Argent public : jusqu’où iront-ils ?

17/01/2021

Patrick AULNAS

Les dépenses publiques n’ont cessé d’augmenter depuis un siècle. Elles sont financées de deux façons : les prélèvements obligatoires (impôts et cotisations sociales) et les emprunts publics. Comment ont évolué ces trois masses financières colossales depuis le début du 20e siècle ? La réponse est bien connue : ça monte, ça monte. Mais comme les arbres ne montent jamais jusqu’au ciel, il faudra bien stopper un jour cette évolution suicidaire. 90% du PIB de dépenses publiques, c’est le totalitarisme. Nous étions à 62% en 2020. Jusqu’où nos politiciens iront-ils ?

 

L’explosion des dépenses publiques

Il est admis que les dépenses publiques se situaient entre 10% et 15% du PIB au début du 20e siècle dans les pays occidentaux. Elles varient aujourd’hui de 36% du PIB (États-Unis) à 56 % (France) si on élimine l’effet COVID. L’augmentation a été constante et massive jusqu’aux dernières décennies du 20e siècle.

 

Evolution des dépenses publiques en France depuis un siècle en % du PIB

Année

1912

1938

1960

1980

1995

2013

% du PIB

12%

29%

35%

46%

54%

57%

 

L’augmentation fulgurante du 20e siècle s’arrête au début du 21e. Nous restons pour la France à 55,6% du PIB en 2019, soit un chiffre inférieur à 2013. Ayant atteint un record mondial, la France ne pouvait évidemment pas poursuivre son envolée dépensière. La moyenne de l’Union européenne pour 2019 est de 45,8%.
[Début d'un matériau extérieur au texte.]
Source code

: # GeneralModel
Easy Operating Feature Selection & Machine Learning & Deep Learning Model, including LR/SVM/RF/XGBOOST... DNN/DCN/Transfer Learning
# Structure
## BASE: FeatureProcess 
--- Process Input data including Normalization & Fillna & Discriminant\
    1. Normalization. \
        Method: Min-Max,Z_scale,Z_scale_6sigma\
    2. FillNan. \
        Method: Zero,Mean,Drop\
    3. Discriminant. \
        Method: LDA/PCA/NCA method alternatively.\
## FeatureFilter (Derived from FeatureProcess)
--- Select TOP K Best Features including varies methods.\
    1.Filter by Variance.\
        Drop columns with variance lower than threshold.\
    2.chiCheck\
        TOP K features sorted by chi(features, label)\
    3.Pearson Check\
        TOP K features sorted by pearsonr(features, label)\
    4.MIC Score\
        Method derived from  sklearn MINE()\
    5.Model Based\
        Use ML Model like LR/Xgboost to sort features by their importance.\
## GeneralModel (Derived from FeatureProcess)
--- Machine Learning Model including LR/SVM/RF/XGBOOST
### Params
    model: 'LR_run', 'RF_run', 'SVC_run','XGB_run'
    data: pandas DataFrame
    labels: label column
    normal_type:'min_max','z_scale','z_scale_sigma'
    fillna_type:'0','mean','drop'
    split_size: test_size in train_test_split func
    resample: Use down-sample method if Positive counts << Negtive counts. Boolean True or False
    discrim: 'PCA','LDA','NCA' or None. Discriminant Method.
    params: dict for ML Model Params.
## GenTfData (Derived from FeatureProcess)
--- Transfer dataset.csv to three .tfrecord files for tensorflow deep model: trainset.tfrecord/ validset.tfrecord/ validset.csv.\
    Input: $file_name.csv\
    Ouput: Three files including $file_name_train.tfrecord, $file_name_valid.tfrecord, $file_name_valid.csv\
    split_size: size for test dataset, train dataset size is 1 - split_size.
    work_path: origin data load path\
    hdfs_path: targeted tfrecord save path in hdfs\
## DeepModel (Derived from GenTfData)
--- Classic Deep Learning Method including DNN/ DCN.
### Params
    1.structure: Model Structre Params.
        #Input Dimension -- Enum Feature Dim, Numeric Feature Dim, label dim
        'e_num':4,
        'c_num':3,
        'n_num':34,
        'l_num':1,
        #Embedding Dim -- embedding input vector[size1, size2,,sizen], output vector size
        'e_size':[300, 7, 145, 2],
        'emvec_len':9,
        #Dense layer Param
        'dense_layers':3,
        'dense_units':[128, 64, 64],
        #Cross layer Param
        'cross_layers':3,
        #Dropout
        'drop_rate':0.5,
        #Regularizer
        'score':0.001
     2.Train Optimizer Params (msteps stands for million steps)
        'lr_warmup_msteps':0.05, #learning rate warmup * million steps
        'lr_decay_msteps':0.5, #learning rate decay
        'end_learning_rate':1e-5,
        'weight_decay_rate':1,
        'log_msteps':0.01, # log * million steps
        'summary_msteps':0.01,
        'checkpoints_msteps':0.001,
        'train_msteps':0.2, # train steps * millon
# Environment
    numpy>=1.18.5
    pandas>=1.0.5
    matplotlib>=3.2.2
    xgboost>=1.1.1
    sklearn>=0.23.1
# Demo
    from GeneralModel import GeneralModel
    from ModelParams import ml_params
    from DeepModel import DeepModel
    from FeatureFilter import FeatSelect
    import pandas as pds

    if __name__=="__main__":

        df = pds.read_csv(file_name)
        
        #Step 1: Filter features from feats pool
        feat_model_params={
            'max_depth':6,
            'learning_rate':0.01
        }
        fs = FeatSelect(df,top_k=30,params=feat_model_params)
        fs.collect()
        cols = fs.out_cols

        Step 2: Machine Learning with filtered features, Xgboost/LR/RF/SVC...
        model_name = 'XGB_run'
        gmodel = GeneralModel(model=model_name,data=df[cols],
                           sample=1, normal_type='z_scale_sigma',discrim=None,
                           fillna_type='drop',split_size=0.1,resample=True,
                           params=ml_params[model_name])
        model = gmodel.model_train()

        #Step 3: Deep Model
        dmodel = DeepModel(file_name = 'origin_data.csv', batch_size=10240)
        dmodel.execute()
N’entrons surtout pas dans les détails analytiques des types de dépenses. Une seule observation : c’est la mise en place de l’État-providence qui est la principale cause de cette croissance des dépenses. Les dépenses sociales (retraites, santé, maternité, famille, chômage) qui  partaient d’un niveau presque nul en 1900, augmentent rapidement pour atteindre plus de la moitié du total dans la France d’aujourd’hui.

 

Le financement par la violence légitime

L’État dispose du « monopole de la violence légitime » (Max Weber). Les démocraties peuvent donc utiliser la coercition étatique si elle est acceptée par les électeurs. Dans le domaine des finances publiques, il s’agit de déposséder légalement les citoyens d’une partie de leurs avoirs. La loi de finances et la loi de financement de la sécurité sociale, votées chaque année en France, y pourvoient.

Les prélèvements obligatoires (PO) ne concernaient au début du 20e siècle que les impôts et taxes. Ils se sont étendus à un nombre considérables de cotisations sociales. Certains prélèvements sociaux, en particulier la CSG (contribution sociale généralisée) ont un statut ambivalent. Juridiquement, il s’agit d’une cotisation sociale. Economiquement, il s’agit d’un impôt frappant presque tous les revenus. Ces PO ont évolué parallèlement aux dépenses publiques qu’ils devaient financer. En France, ils représentaient environ 30% du PIB en 1960 et sont montés à plus de 45% en 2017. Une évolution du même type, parfois moins accentuée, peut être constatée dans tous des pays occidentaux.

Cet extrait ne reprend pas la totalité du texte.